(Excerpted data begins)

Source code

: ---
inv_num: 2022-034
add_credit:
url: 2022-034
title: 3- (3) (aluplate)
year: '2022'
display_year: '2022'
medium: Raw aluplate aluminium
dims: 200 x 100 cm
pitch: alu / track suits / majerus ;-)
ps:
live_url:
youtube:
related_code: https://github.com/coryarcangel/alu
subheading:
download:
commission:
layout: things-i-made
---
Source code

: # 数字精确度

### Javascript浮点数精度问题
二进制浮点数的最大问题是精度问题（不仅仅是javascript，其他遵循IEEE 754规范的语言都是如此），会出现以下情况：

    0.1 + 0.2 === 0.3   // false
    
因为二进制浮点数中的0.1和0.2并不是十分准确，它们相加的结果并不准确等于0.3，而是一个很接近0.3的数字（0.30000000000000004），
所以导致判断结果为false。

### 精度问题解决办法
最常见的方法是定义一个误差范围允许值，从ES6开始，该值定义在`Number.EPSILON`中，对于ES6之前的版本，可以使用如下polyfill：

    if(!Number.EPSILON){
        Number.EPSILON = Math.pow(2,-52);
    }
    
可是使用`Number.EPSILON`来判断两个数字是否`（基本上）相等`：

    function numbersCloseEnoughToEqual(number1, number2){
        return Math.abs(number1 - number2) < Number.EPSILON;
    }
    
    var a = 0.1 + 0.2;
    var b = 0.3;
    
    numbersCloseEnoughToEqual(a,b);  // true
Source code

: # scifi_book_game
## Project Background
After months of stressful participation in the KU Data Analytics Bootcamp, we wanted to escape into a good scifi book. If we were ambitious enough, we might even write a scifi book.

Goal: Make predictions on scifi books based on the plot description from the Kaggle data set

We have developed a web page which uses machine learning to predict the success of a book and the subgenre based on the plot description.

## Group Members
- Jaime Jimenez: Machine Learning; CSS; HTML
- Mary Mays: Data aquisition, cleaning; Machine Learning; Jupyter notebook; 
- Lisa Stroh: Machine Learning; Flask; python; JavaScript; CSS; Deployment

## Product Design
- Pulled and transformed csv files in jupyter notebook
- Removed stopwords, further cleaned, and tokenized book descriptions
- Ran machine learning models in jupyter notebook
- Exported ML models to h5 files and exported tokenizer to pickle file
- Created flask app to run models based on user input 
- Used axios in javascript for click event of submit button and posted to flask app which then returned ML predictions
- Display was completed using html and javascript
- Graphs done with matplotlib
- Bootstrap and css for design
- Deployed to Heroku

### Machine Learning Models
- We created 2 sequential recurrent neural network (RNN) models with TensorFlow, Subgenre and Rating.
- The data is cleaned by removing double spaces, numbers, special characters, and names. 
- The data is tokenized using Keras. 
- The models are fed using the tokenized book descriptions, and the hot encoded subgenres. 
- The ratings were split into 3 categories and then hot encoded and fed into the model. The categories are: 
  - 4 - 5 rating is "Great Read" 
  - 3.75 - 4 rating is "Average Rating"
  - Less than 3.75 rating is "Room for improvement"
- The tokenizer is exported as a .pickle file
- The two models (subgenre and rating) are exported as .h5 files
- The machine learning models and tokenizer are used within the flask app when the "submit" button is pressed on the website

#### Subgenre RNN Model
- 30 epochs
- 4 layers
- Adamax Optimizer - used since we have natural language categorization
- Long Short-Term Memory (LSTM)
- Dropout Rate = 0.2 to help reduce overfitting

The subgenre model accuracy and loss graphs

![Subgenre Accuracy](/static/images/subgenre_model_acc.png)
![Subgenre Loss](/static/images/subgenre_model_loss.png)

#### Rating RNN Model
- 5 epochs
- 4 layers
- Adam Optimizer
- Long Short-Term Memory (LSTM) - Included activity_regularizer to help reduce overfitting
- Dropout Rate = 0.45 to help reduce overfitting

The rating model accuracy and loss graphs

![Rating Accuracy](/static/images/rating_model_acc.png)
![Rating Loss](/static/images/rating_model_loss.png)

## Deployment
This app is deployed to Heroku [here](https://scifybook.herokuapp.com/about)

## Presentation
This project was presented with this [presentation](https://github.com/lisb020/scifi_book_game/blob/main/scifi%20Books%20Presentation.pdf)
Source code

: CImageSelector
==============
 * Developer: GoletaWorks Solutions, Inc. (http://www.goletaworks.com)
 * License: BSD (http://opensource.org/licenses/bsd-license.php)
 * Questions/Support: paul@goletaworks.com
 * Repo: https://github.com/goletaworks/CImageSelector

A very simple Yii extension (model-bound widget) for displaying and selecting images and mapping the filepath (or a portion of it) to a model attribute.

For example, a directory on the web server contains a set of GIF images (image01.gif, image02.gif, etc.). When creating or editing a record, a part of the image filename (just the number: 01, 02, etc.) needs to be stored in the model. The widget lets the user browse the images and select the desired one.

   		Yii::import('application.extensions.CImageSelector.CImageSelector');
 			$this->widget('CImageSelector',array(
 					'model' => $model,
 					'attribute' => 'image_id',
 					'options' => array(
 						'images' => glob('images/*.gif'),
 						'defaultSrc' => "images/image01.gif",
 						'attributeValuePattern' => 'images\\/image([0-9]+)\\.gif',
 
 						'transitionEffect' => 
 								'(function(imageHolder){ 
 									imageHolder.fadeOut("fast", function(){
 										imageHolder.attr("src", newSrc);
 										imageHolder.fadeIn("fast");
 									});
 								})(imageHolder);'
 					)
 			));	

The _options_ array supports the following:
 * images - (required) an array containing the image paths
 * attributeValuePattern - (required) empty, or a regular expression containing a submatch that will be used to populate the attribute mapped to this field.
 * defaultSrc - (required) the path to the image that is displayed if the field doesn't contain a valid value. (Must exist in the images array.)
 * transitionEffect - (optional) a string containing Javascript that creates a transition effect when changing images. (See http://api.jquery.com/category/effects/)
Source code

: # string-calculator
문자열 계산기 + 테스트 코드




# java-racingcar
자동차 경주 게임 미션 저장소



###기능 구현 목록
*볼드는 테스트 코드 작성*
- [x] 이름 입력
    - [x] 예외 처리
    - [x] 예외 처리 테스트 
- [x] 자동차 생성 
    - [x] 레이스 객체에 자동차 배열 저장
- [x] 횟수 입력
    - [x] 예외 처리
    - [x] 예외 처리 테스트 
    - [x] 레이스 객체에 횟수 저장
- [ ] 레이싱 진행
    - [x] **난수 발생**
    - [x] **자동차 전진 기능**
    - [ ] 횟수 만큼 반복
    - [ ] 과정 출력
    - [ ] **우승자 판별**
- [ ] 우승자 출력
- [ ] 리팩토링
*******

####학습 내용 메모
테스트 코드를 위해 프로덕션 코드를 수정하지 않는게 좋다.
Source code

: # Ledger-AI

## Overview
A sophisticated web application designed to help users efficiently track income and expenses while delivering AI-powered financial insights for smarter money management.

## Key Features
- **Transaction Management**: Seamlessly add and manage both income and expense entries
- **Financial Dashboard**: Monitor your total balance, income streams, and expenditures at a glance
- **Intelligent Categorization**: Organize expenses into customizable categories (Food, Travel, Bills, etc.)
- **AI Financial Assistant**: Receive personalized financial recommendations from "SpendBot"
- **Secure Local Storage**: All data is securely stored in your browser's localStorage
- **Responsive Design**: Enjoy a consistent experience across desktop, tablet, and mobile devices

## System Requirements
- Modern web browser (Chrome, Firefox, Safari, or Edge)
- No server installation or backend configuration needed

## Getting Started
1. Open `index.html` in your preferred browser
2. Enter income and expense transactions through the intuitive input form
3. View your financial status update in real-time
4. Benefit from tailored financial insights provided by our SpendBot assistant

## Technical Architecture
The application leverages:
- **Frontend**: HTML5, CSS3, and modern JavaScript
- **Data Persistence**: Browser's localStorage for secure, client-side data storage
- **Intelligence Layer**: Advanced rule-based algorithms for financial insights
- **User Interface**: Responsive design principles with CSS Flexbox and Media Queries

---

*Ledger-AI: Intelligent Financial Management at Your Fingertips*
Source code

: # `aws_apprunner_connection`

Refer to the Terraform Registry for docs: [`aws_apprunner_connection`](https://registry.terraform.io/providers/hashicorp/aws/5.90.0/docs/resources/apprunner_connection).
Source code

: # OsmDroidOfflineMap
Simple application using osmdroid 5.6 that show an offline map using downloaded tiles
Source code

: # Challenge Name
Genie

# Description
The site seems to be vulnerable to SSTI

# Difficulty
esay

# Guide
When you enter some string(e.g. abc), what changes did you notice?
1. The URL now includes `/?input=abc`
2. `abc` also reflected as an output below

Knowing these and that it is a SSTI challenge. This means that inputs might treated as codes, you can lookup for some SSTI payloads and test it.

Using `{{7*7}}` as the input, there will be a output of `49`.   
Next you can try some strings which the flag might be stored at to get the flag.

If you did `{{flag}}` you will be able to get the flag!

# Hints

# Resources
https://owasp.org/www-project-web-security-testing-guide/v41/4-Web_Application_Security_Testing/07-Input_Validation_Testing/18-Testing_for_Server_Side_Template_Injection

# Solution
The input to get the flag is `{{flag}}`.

(Excerpted data ends)

• What this task involves
In the data above, find the line with "dims: 200 x 100 cm" and the line with "### 精度问题解决办法". Retype both, plus every line between them, exactly.

• Output for this exercise
dims: 200 x 100 cm
pitch: alu / track suits / majerus ;-)
ps:
live_url:
youtube:
related_code: https://github.com/coryarcangel/alu
subheading:
download:
commission:
layout: things-i-made
---
Source code

: # 数字精确度

### Javascript浮点数精度问题
二进制浮点数的最大问题是精度问题（不仅仅是javascript，其他遵循IEEE 754规范的语言都是如此），会出现以下情况：

    0.1 + 0.2 === 0.3   // false
    
因为二进制浮点数中的0.1和0.2并不是十分准确，它们相加的结果并不准确等于0.3，而是一个很接近0.3的数字（0.30000000000000004），
所以导致判断结果为false。

### 精度问题解决办法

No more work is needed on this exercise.